→ Work instruction: Find the line below with "(@bruno_nicenboim; 2/0): @simoncolumbus" and the line with "注意我使用术语根字段来指代 GraphQL 操作中的第一级字段。". Output them and the lines between, exactly, but not the pictures.

Data: Begin

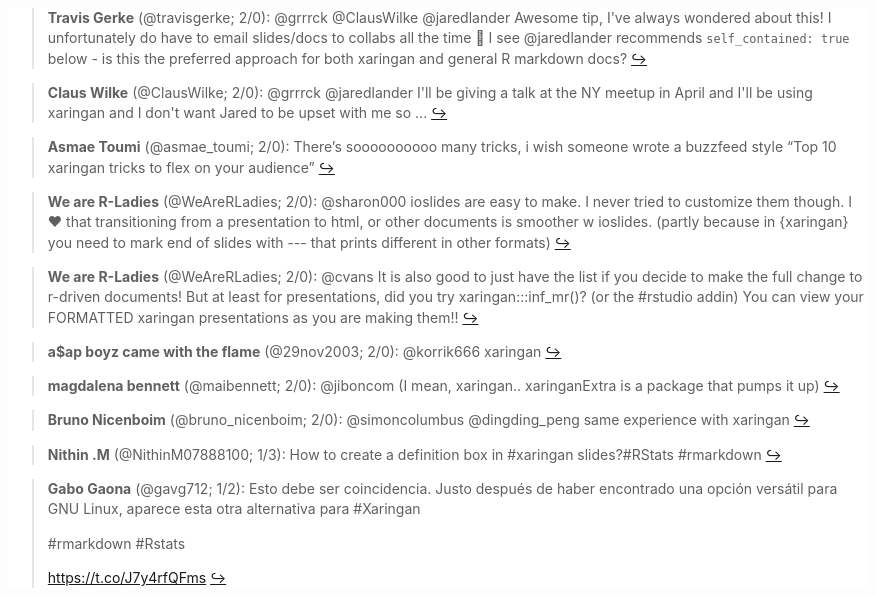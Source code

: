 


> **Travis Gerke** (@travisgerke; 2/0): @grrrck @ClausWilke @jaredlander Awesome tip, I've always wondered about this! I unfortunately do have to email slides/docs to collabs all the time 😬 I see @jaredlander recommends `self_contained: true` below - is this the preferred approach for both xaringan and general R markdown docs?  [&#8618;](https://twitter.com/travisgerke/status/1370431626140909570)




> **Claus Wilke** (@ClausWilke; 2/0): @grrrck @jaredlander I'll be giving a talk at the NY meetup in April and I'll be using xaringan and I don't want Jared to be upset with me so ...  [&#8618;](https://twitter.com/ClausWilke/status/1370420744803524612)




> **Asmae Toumi** (@asmae_toumi; 2/0): There’s soooooooooo many tricks, i wish someone wrote a buzzfeed style “Top 10 xaringan tricks to flex on your audience”  [&#8618;](https://twitter.com/asmae_toumi/status/1369816935156834306)




> **We are R-Ladies** (@WeAreRLadies; 2/0): @sharon000 ioslides are easy to make. I never tried to customize them though. I ❤ that transitioning from a presentation to html, or other documents is smoother w ioslides.  (partly because in {xaringan} you need to mark end of slides with --- that prints different in other formats)  [&#8618;](https://twitter.com/WeAreRLadies/status/1369631327658577924)




> **We are R-Ladies** (@WeAreRLadies; 2/0): @cvans It is also good to just have the list if you decide to make the full change to r-driven documents! But at least for presentations, did you try xaringan:::inf_mr()? (or the #rstudio addin) You can view your FORMATTED xaringan presentations as you are making them!!  [&#8618;](https://twitter.com/WeAreRLadies/status/1369751645077274624)




> **a$ap boyz came with the flame** (@29nov2003; 2/0): @korrik666 xaringan  [&#8618;](https://twitter.com/29nov2003/status/1369756322212810758)




> **magdalena bennett** (@maibennett; 2/0): @jiboncom (I mean, xaringan.. xaringanExtra is a package that pumps it up)  [&#8618;](https://twitter.com/maibennett/status/1369365213477298177)




> **Bruno Nicenboim** (@bruno_nicenboim; 2/0): @simoncolumbus @dingding_peng same experience with xaringan  [&#8618;](https://twitter.com/bruno_nicenboim/status/1369217273710383106)




> **Nithin .M** (@NithinM07888100; 1/3): How to create a definition box in #xaringan slides?#RStats #rmarkdown  [&#8618;](https://twitter.com/NithinM07888100/status/1368908124438982658)




> **Gabo Gaona** (@gavg712; 1/2): Esto debe ser coincidencia. Justo después de haber encontrado una opción versátil para GNU Linux, aparece esta otra alternativa para #Xaringan 
> >
> #rmarkdown #Rstats
> >
> https://t.co/J7y4rfQFms  [&#8618;](https://twitter.com/gavg712/status/1368981086580183056)
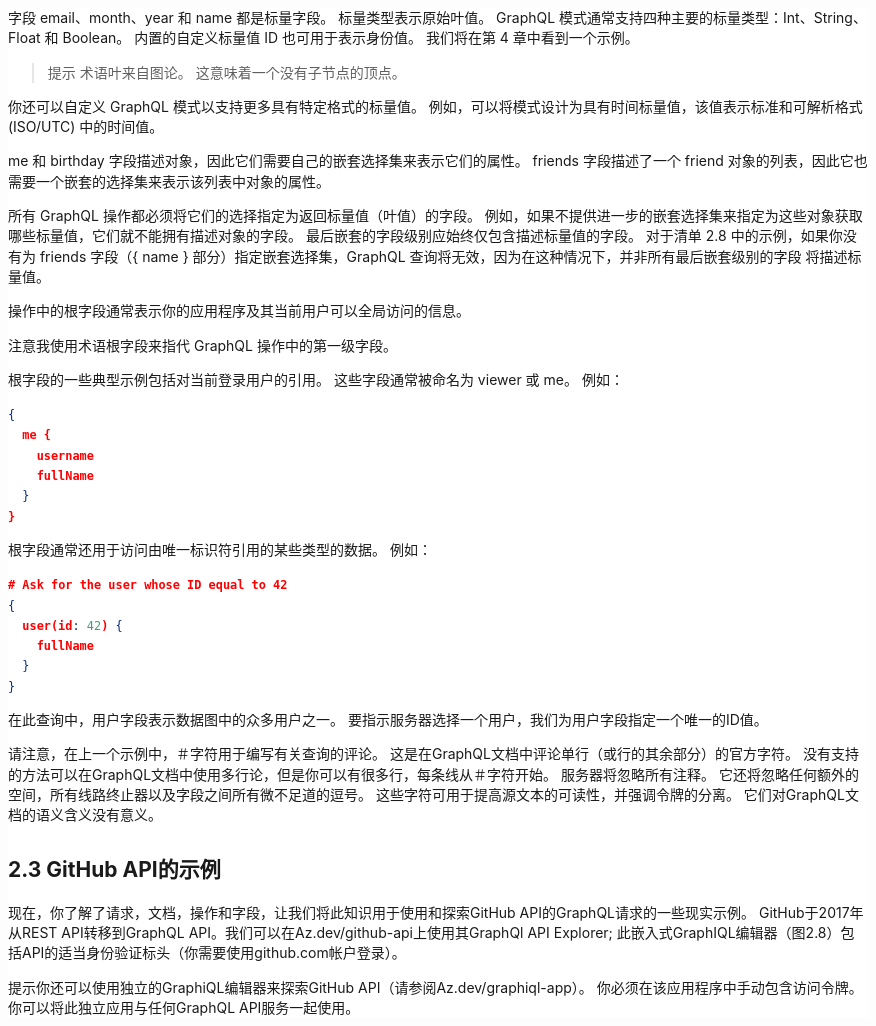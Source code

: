 字段 email、month、year 和 name 都是标量字段。 标量类型表示原始叶值。 GraphQL 模式通常支持四种主要的标量类型：Int、String、Float 和 Boolean。 内置的自定义标量值 ID 也可用于表示身份值。 我们将在第 4 章中看到一个示例。

> 提示 术语叶来自图论。 这意味着一个没有子节点的顶点。

你还可以自定义 GraphQL 模式以支持更多具有特定格式的标量值。 例如，可以将模式设计为具有时间标量值，该值表示标准和可解析格式 (ISO/UTC) 中的时间值。

me 和 birthday 字段描述对象，因此它们需要自己的嵌套选择集来表示它们的属性。 friends 字段描述了一个 friend 对象的列表，因此它也需要一个嵌套的选择集来表示该列表中对象的属性。

所有 GraphQL 操作都必须将它们的选择指定为返回标量值（叶值）的字段。 例如，如果不提供进一步的嵌套选择集来指定为这些对象获取哪些标量值，它们就不能拥有描述对象的字段。 最后嵌套的字段级别应始终仅包含描述标量值的字段。 对于清单 2.8 中的示例，如果你没有为 friends 字段（{ name } 部分）指定嵌套选择集，GraphQL 查询将无效，因为在这种情况下，并非所有最后嵌套级别的字段 将描述标量值。

操作中的根字段通常表示你的应用程序及其当前用户可以全局访问的信息。

注意我使用术语根字段来指代 GraphQL 操作中的第一级字段。

根字段的一些典型示例包括对当前登录用户的引用。 这些字段通常被命名为 viewer 或 me。 例如：

```json
{
  me {
    username
    fullName
  }
}
```

根字段通常还用于访问由唯一标识符引用的某些类型的数据。 例如：

```json
# Ask for the user whose ID equal to 42
{
  user(id: 42) {
    fullName
  }
}
```

在此查询中，用户字段表示数据图中的众多用户之一。 要指示服务器选择一个用户，我们为用户字段指定一个唯一的ID值。

请注意，在上一个示例中，＃字符用于编写有关查询的评论。 这是在GraphQL文档中评论单行（或行的其余部分）的官方字符。 没有支持的方法可以在GraphQL文档中使用多行论，但是你可以有很多行，每条线从＃字符开始。 服务器将忽略所有注释。 它还将忽略任何额外的空间，所有线路终止器以及字段之间所有微不足道的逗号。 这些字符可用于提高源文本的可读性，并强调令牌的分离。 它们对GraphQL文档的语义含义没有意义。

## 2.3 GitHub API的示例

现在，你了解了请求，文档，操作和字段，让我们将此知识用于使用和探索GitHub API的GraphQL请求的一些现实示例。 GitHub于2017年从REST API转移到GraphQL API。我们可以在Az.dev/github-api上使用其GraphQl API Explorer; 此嵌入式GraphIQL编辑器（图2.8）包括API的适当身份验证标头（你需要使用github.com帐户登录）。

提示你还可以使用独立的GraphiQL编辑器来探索GitHub API（请参阅Az.dev/graphiql-app）。 你必须在该应用程序中手动包含访问令牌。 你可以将此独立应用与任何GraphQL API服务一起使用。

Data: End

→ Task output:
> **Bruno Nicenboim** (@bruno_nicenboim; 2/0): @simoncolumbus @dingding_peng same experience with xaringan  [&#8618;](https://twitter.com/bruno_nicenboim/status/1369217273710383106)




> **Nithin .M** (@NithinM07888100; 1/3): How to create a definition box in #xaringan slides?#RStats #rmarkdown  [&#8618;](https://twitter.com/NithinM07888100/status/1368908124438982658)




> **Gabo Gaona** (@gavg712; 1/2): Esto debe ser coincidencia. Justo después de haber encontrado una opción versátil para GNU Linux, aparece esta otra alternativa para #Xaringan 
> >
> #rmarkdown #Rstats
> >
> https://t.co/J7y4rfQFms  [&#8618;](https://twitter.com/gavg712/status/1368981086580183056)
Source code

: 字段 email、month、year 和 name 都是标量字段。 标量类型表示原始叶值。 GraphQL 模式通常支持四种主要的标量类型：Int、String、Float 和 Boolean。 内置的自定义标量值 ID 也可用于表示身份值。 我们将在第 4 章中看到一个示例。

> 提示 术语叶来自图论。 这意味着一个没有子节点的顶点。

你还可以自定义 GraphQL 模式以支持更多具有特定格式的标量值。 例如，可以将模式设计为具有时间标量值，该值表示标准和可解析格式 (ISO/UTC) 中的时间值。

me 和 birthday 字段描述对象，因此它们需要自己的嵌套选择集来表示它们的属性。 friends 字段描述了一个 friend 对象的列表，因此它也需要一个嵌套的选择集来表示该列表中对象的属性。

所有 GraphQL 操作都必须将它们的选择指定为返回标量值（叶值）的字段。 例如，如果不提供进一步的嵌套选择集来指定为这些对象获取哪些标量值，它们就不能拥有描述对象的字段。 最后嵌套的字段级别应始终仅包含描述标量值的字段。 对于清单 2.8 中的示例，如果你没有为 friends 字段（{ name } 部分）指定嵌套选择集，GraphQL 查询将无效，因为在这种情况下，并非所有最后嵌套级别的字段 将描述标量值。

操作中的根字段通常表示你的应用程序及其当前用户可以全局访问的信息。

注意我使用术语根字段来指代 GraphQL 操作中的第一级字段。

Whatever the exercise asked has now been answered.